In this regime, we find

$$\begin{align} I(\rho,z_j=z_0)&=I(x,y)=|E_1(x,y)+E_2(x,y)|^2 \nonumber\\ &\approx\underbrace{|A_0|^2\left(\frac{z_r}{z_0}\right)^2}_{:=I_0/4}e^{-2\left(\frac{\rho z_r}{w_0z_0}\right)^2}\cdot|e^{ik\left(\frac{\rho^2}{2z_1}+z_1\right)}+e^{ik\left(\frac{\rho^2}{2z_2}+z_2\right)}|^2\nonumber\\ &= I_0/4\cdot e^{-2\left(\frac{\rho z_r}{w_0z_0}\right)^2}\left(2+2\cos\left[k\left\{\frac{\rho^2}{2}\left(\frac{1}{z_1}-\frac{1}{z_2}\right)+z_1-z_2\right\}\right]\right)\nonumber\\ &= I_0e^{-2\left(\frac{\rho z_r}{w_0z_0}\right)^2}\cos^2\left[\frac{k}{2} \left\{\frac{\rho^2}{2}\left(\frac{1}{z_1}-\frac{1}{z_2}\right)+z_1-z_2\right\}\right]\nonumber\\ &= I_0e^{-2\left(\frac{\rho z_r}{w_0z_0}\right)^2}\cos^2\left[\frac{k}{2} \left\{\frac{-\rho^2\sin(\theta/2)x}{z_0^2-\sin^2(\theta/2)x^2}+2\sin(\theta/2)x\right\}\right]\nonumber\\ &= I_0e^{-2\left(\frac{\rho z_r}{w_0z_0}\right)^2}\cos^2\left[\frac{\pi}{\underbrace{\left(\frac{\lambda}{2\sin(\theta/2)}\right)}}_{=a}x \left(1-\underbrace{\frac{1}{2}\frac{\rho^2}{z^2_0-\sin^2(\theta/2)x^2}}_{\mathrm{correction\: term}}\right)\right]. \end{align} \tag{ A2 }$$

Note that the approximation we made in the second line neglects minor effects regarding the contrast, but the value of the lattice constant is exact. In the last line, we find the familiar form of a $\cos^2$ potential, up to a correction term. The correction term makes the lattice constant larger towards the edge of the lattice. Its effect is tolerable, as we show in the following. During the transition, at a position $x,y$, the two lattices have a phase offset due to the correction term given by

$$\begin{align} |\delta\varphi| &=\left| \frac{\pi}{\left(\frac{\lambda}{2\sin(\theta/2)}\right)}x\frac{1}{2}\rho^2\left(\frac{1}{z_0^2-\sin^2(\theta/2)x^2}-\frac{1}{2z_0^2-\frac{1}{2}\sin^2(\theta/2)x^2}\right)\right|\nonumber\\ &\approx \left| \frac{\pi}{4\left(\frac{\lambda}{2\sin(\theta/2)}\right)}\frac{x\rho^2}{z_0^2}\right| \end{align} \tag{ A3 }$$

where θ denotes the larger of the two enclosed angles. For realistic values of $x/a = 100$ and $\rho/z_0 = 0.035$ during the last lattice transition of the outermost atom of interest, we find $|\delta\varphi|\lt0.1$, which according to our simulation is well within the range of tolerance. To further mitigate this effect, a compensation term linear in x (note that $\rho^2 = x^2+y^2$) can be introduced by choosing the lattice constant of the second lattice slightly larger than two times the lattice constant of the first lattice. While this results in an increase of said offset for the atoms close to the center of the lattice, the maximal phase offset experienced by the atoms that are affected the most can be reduced by a factor larger than two.

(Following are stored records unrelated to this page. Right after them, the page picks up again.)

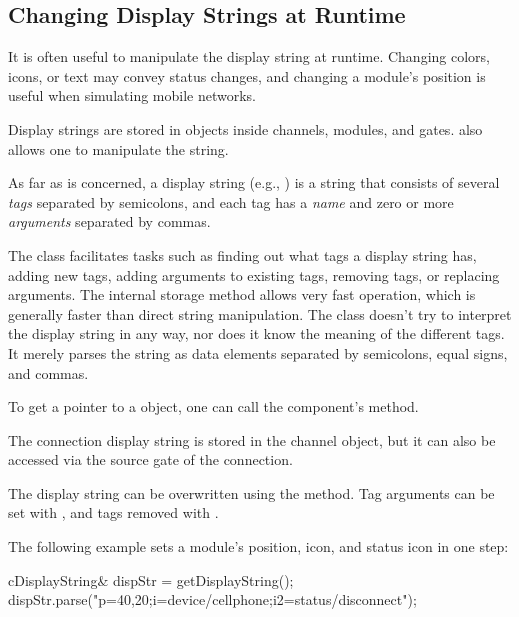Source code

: \subsection{Changing Display Strings at Runtime}
\label{sec:graphics:changing-displaystrings-at-runtime}

It is often useful to manipulate the display string at runtime. Changing colors,
icons, or text may convey status changes, and changing a module's position is
useful when simulating mobile networks.

Display strings are stored in  objects inside channels,
modules, and gates.  also allows one to manipulate the
string.

As far as  is concerned, a display string (e.g.,
) is a string that consists of several \textit{tags}
separated by semicolons, and each tag has a \textit{name} and zero or more
\textit{arguments} separated by commas.

The class facilitates tasks such as finding out what tags a display string has,
adding new tags, adding arguments to existing tags, removing tags, or replacing
arguments. The internal storage method allows very fast operation, which is
generally faster than direct string manipulation. The class doesn't try to
interpret the display string in any way, nor does it know the meaning of the
different tags. It merely parses the string as data elements separated by
semicolons, equal signs, and commas.

To get a pointer to a  object, one can call
the component's  method.

\begin{note}
The connection display string is stored in the channel object, but it
can also be accessed via the source gate of the connection.
\end{note}

The display string can be overwritten using the  method.
Tag arguments can be set with , and tags removed
with .

The following example sets a module's position, icon, and status icon
in one step:

\begin{cpp}
cDisplayString& dispStr = getDisplayString();
dispStr.parse("p=40,20;i=device/cellphone;i2=status/disconnect");
\end{cpp}

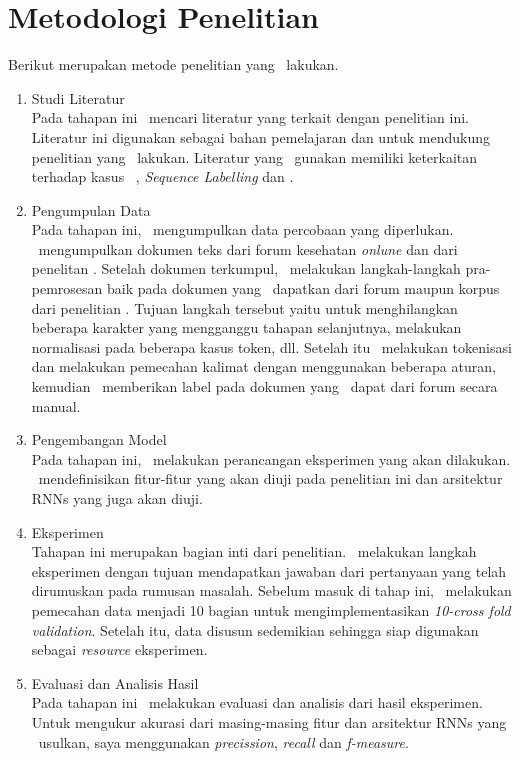 \section{Metodologi Penelitian}
Berikut merupakan metode penelitian yang \saya~lakukan.
\begin{enumerate}
	\item Studi Literatur\\
	Pada tahapan ini \saya~mencari literatur yang terkait dengan penelitian ini. Literatur ini digunakan sebagai bahan pemelajaran dan untuk mendukung penelitian yang \saya~lakukan. Literatur yang \saya~gunakan memiliki keterkaitan terhadap kasus \mer~, \textit{Sequence Labelling} dan \rnn.
	
	\item Pengumpulan Data \\
	Pada tahapan ini, \saya~mengumpulkan data percobaan yang diperlukan. \Saya~mengumpulkan dokumen teks dari forum kesehatan \textit{onlune} dan dari penelitan \cite{skripsiKakRadit}. Setelah dokumen terkumpul, \saya~melakukan langkah-langkah pra-pemrosesan baik pada dokumen yang \saya~dapatkan dari forum maupun korpus dari penelitian \cite{skripsiKakRadit}. Tujuan langkah tersebut yaitu untuk menghilangkan beberapa karakter yang mengganggu tahapan selanjutnya, melakukan normalisasi pada beberapa kasus token, dll. Setelah itu \saya~melakukan tokenisasi dan melakukan pemecahan kalimat dengan menggunakan beberapa aturan, kemudian \saya~memberikan label pada dokumen yang \saya~dapat dari forum secara manual. 
	
	\item Pengembangan Model\\
	Pada tahapan ini, \saya~melakukan perancangan eksperimen yang akan dilakukan. \Saya~mendefinisikan fitur-fitur yang akan diuji pada penelitian ini dan arsitektur RNNs yang juga akan diuji.
		
	\item Eksperimen \\
	Tahapan ini merupakan bagian inti dari penelitian. \saya~melakukan langkah eksperimen dengan tujuan mendapatkan jawaban dari pertanyaan yang telah dirumuskan pada rumusan masalah. Sebelum masuk di tahap ini, \saya~melakukan pemecahan data menjadi 10 bagian untuk mengimplementasikan \textit{10-cross fold validation}. Setelah itu, data disusun sedemikian sehingga siap digunakan sebagai \textit{resource} eksperimen.
	
	\item Evaluasi dan Analisis Hasil \\
	Pada tahapan ini \saya~melakukan evaluasi dan analisis dari hasil eksperimen. Untuk mengukur akurasi dari masing-masing fitur dan arsitektur RNNs yang \saya~usulkan, saya menggunakan \textit{precission}, \textit{recall} dan \textit{f-measure}.
		

\end{enumerate}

In conclusion, the plane-wave lattice with a Gaussian envelope is a good model for the lattice created at the beam waists of two Gaussian beams. Far away from the beam waists, this still holds true approximately if the diameter of the lattice is small compared to its distance to the beam waist.